On another occasion, when Swami Vivekananda and myself were alone in his house, I put to him several knotty questions on Vedanta, and he explained them to me. One of them was about the unity of the individual soul (i.e. jivatman) with the brahman or paramatman. As I had devoted much of my time to the study and realization of the nature of brahman, I was looking for an answer in speechless silence, and at the same time was trying mentally to indentify myself with the Universal Spirit. The Swami, on finding that at a particular moment at that time I was en rapport with brahman, simply cried out, tat-tvam-asi (Thou art That)! I wanted no further explanation. The Swami returned to India towards the end of this year (i.e. 1896).
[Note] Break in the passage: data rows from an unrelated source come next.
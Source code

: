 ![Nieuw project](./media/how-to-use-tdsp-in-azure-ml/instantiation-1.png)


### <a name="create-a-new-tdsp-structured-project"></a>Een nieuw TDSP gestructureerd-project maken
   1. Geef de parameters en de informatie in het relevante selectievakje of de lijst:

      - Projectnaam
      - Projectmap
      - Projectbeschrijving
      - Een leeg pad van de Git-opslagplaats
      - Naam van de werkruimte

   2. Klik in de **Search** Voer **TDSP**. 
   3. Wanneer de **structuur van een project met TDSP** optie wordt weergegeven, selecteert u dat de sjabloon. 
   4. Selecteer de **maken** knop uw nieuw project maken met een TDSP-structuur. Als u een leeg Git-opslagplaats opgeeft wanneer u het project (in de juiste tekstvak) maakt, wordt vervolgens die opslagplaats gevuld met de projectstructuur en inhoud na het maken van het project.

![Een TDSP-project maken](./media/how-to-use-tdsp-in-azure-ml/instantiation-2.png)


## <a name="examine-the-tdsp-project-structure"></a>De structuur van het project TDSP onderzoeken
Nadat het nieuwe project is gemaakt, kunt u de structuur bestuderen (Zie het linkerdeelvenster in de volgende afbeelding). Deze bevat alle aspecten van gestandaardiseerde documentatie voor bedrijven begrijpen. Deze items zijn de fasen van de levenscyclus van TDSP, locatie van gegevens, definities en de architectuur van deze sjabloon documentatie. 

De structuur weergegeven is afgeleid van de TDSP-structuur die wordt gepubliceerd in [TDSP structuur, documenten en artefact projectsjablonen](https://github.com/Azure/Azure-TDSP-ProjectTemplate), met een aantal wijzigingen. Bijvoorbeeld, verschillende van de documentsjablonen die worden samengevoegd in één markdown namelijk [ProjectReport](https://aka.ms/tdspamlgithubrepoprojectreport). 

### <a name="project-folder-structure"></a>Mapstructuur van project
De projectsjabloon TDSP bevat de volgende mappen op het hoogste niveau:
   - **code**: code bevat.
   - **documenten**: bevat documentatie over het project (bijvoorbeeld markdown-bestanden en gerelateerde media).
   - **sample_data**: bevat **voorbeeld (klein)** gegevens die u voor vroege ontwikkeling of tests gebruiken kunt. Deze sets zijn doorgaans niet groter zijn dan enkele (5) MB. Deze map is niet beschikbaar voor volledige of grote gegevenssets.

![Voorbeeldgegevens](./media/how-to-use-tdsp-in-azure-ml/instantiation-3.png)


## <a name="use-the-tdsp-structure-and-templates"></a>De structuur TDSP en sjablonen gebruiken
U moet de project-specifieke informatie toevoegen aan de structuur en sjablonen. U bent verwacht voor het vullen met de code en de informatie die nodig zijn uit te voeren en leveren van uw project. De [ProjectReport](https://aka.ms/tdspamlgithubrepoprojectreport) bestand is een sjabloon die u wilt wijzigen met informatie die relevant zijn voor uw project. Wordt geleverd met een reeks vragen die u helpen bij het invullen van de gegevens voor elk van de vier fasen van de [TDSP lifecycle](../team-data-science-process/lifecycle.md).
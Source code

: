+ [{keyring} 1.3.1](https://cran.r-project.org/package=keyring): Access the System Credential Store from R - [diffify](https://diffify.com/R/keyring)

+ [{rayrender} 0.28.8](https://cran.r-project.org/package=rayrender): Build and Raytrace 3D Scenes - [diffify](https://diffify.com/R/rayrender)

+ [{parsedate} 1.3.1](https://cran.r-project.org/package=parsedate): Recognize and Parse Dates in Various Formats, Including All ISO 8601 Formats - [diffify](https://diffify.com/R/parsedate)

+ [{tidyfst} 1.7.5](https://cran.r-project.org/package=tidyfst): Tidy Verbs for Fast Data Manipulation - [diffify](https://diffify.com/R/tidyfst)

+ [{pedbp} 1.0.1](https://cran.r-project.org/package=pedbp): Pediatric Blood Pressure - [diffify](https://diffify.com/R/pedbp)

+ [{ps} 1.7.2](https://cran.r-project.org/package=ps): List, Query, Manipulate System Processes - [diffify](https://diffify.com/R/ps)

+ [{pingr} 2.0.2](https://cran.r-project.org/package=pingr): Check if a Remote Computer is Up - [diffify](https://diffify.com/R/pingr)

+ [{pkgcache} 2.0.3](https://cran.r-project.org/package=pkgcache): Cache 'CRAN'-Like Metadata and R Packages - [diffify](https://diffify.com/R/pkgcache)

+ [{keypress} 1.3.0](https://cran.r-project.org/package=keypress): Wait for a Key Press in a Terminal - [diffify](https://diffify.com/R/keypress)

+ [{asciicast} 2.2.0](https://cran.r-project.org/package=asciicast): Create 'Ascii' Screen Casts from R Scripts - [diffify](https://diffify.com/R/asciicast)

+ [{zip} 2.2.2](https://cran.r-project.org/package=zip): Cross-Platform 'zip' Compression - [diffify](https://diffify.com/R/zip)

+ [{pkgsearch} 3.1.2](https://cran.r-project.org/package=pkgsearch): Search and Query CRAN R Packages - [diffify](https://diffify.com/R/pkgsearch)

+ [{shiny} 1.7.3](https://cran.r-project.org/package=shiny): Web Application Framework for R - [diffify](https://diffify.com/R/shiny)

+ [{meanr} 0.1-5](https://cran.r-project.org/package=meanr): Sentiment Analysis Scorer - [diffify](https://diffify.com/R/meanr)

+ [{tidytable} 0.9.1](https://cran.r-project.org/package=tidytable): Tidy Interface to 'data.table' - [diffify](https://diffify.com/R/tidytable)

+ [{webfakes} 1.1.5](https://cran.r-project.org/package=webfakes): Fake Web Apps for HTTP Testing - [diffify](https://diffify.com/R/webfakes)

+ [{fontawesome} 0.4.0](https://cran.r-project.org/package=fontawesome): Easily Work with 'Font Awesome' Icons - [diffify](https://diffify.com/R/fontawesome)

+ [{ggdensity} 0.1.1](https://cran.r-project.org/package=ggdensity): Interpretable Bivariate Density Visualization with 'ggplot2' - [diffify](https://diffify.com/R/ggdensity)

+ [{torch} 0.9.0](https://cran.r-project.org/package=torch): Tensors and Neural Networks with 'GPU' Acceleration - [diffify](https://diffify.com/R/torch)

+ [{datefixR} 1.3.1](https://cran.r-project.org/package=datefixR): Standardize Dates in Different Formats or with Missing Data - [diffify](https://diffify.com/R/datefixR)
I subsequently paid a visit to the learned Swami at his private residence. He kindly received me in a cordial manner. I had a talk with him on religious matters during which he repeated several shiokas (verses) from the Bhagavad-Gita:
इहैव तैर्जितः सर्गो येषां
साम्ये स्थितं मनः।
निर्दोषं हि समं ब्रह्म तस्माद्ब्रह्मणि ते स्थिताः॥ (V.19)
बहूनि मे व्यतीतानि जन्मानि तव चार्जुन।
तान्यहं वेद सर्वाणि न त्वं वेत्थ परन्तप॥ (IV.5.)
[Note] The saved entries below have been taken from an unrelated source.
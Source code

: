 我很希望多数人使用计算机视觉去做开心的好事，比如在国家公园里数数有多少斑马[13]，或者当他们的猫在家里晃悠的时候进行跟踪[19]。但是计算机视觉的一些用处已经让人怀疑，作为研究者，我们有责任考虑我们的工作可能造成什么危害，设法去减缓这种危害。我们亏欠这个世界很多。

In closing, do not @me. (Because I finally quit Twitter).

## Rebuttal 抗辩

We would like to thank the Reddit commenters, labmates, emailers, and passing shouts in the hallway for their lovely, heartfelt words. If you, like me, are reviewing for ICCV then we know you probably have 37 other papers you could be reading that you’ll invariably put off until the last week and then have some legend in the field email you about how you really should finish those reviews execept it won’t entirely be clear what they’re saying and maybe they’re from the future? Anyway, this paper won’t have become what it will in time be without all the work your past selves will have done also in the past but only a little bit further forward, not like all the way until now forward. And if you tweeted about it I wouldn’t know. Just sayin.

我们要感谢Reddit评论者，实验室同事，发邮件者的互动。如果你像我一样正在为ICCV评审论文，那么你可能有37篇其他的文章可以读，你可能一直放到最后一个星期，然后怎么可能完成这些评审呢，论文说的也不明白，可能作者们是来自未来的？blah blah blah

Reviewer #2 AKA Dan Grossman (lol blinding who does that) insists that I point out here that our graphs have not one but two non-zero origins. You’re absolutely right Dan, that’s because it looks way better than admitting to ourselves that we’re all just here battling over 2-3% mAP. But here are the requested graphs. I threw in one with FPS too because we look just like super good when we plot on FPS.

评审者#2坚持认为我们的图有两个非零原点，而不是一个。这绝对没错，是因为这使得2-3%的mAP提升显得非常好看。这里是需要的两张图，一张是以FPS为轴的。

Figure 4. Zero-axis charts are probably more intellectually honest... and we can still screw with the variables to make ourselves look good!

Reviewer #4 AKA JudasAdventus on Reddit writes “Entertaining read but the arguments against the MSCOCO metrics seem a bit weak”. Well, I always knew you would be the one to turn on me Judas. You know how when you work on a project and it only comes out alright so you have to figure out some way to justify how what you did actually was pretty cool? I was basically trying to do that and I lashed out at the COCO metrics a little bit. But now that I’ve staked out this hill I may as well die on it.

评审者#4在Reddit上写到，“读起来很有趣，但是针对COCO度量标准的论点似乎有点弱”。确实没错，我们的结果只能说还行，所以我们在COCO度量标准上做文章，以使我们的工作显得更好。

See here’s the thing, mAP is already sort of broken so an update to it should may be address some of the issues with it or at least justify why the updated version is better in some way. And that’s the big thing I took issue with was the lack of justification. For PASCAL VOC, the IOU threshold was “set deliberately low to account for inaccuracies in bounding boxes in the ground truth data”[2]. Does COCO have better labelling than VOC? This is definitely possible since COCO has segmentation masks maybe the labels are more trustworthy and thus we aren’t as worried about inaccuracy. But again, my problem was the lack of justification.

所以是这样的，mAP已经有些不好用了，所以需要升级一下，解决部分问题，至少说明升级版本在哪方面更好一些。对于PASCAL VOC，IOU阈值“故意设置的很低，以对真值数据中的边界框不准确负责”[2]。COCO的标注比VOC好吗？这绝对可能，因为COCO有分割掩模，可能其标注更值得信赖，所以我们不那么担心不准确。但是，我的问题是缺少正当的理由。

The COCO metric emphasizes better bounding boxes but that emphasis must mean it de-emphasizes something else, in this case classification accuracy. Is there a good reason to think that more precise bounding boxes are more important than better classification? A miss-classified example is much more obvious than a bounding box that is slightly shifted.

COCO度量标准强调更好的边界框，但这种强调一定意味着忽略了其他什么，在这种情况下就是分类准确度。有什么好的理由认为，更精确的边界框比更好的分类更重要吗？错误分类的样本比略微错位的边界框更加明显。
कर्षयन्तः शरीरस्थं भूतग्राममचेतसः।
मा चैवान्तः शरीरस्थं तान्विद्ध्यासुरनिश्चयान्॥ (XVII.6.)
क्षुद्रं हृदयदौर्बल्यं त्यक्त्वोत्तिष्ठ परन्तप॥ (II.3.)
(Even in this life they have conquered the round of birih and death, whose minds are firm-fixed on the sameness of everything, for God is pure, and the same to all, and therefore, such are said to be living in God. O Arjuna, you and I have run the cycle of birth and death many times, I know them all, but you are not conscious of them. Know them to be of asurika resolve who, senseless as they are, torture all the organs of the body and Me dwelling within the body. Cast off this mean faint-heanedness and arise, O scorcher of thine enemies.)
Thereupon. I naturally repeated within myself in an audible manner:
नष्टो मोह: स्मृतिर्लब्धा त्वत्प्रसादान्मयाच्युत।
स्थितोऽस्मि गतसन्देह: करिष्ये वचनं तव॥
(Destroyed is my delusion, and I have gained my memory through thy grace. O Achyuta. I am firm; my doubts are gone. I shall do thy word. Gita, XVIII. 73).
He said that animsa paramo dharmah was a tenet of the Buddhists, and it had gone so far that it had enfeebled the people. He preached a bold and manly religion. He told me that when he had to speak before the Chicago Parliament of Religions for the first time, he fell a little nervous in the beginning, but the mahavakya (great Upanishadic saying), aham brahmasmi (I am Brahman) at once flashed through his brain, and such a tremendous power entered his frame that he outdid himself. He electrified the American audience by his subsequent speeches, and the fact, no doubt, is testified by the reports of the American papers.
He, therefore, advised all men not to belittle themselves, but to realize their brahman-hood, their Divinity.